Put in place last September to prevent the franc from appreciating further against the currency of Switzerland’s largest trading partner, the peg has been credited with restoring some confidence in the Swiss export sector. 

But an escalation of the eurozone crisis in May and an increased flow of assets to the safe haven franc, forced the SNB to intervene in the money markets to defend its policy.

The central bank increased its foreign reserves by SFr66 billion in just one month as the pressure on the franc lifted sharply.

“Another appreciation of the Swiss franc would constitute a very substantial threat to the Swiss economy and the risk of deflationary developments coming about,” Jordan said on Thursday.
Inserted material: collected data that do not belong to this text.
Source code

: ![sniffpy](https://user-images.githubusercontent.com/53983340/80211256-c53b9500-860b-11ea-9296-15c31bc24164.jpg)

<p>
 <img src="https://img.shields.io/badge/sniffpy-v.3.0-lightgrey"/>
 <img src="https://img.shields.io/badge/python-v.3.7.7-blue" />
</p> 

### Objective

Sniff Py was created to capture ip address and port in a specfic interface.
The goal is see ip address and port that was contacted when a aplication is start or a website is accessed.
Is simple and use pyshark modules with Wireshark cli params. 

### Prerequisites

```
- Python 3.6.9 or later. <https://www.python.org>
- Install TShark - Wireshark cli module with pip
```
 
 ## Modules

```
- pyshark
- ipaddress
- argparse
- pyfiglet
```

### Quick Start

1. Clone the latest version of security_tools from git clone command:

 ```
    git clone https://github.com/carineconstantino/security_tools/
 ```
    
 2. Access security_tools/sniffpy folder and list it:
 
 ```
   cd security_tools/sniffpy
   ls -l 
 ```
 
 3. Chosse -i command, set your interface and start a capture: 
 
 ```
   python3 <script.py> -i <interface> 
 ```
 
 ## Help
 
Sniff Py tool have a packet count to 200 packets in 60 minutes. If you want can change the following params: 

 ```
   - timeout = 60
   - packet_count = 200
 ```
“Consequently, we will continue to enforce the minimum exchange rate with the utmost determination and will buy foreign currency in unlimited quantities for this purpose.”

Interest rates would remain at virtually zero for the time being, Jordan added.

However, Jordan poured cold water on growing calls for SNB reserves to be put to use in the shape of a sovereign wealth fund that could be invested abroad.

Jordan pointed out that most reserves were not liquid enough and warned that such a fund could undermine the independence of the central bank by restricting the SNB’s ability to dispose of reserves in order to meet monetary policy objectives.

Finance Minister Eveline Widmer-Schlumpf on Thursday reiterated the government's support for the SNB's monetary policy.

Reasons to be gloomy

The SNB’s Financial Stability Report 2012 highlights several key figures that give cause for concern.

The worsening European economic situation since May of this year has increased the central bank’s nervousness about a possible further deterioration in conditions.

While Swiss banks do little business with the worst debt-laden EU countries, the SNB is worried that a deepening of the crisis could spread to other economies and destabilise the European financial sector.

In such circumstances, banks could expect to see the size of their assets shrink and the rate of defaults on all types of loans increase.

Under Basel III regulations, the tier 1 capital ratios (ratio of loss absorbing capital to risky assets) of both banks is currently below the international standard.

At the end of March, Credit Suisse had a ratio of 5.9% and UBS 7.5%, according to SNB calculations.

Both banks are expected to increase their new improved capital buffers to cover 13% of risky assets by the start of 2019.

During the last financial crisis, UBS posted losses equivalent to 3% of its net balance sheet (measured as net assets remaining after the bank’s liabilities are stripped out).

By the end of March, Credit Suisse had sufficient a capital buffer to absorb a balance sheet loss of 1.7% and UBS could cope with losing 2.7%.

Both banks together hold SFr241 billion in outstanding mortgage loans (an increase of 2.8% on the same period in 2010).

Given the diversification of their business, the SNB does not view either bank to be over-exposed to a real estate dip in Switzerland.

Smaller domestic banks between then increased their mortgage loan books by 6.5% to SFr540 billion. A full SFr216 billion would be susceptible to defaults if interest rates rise to 5%.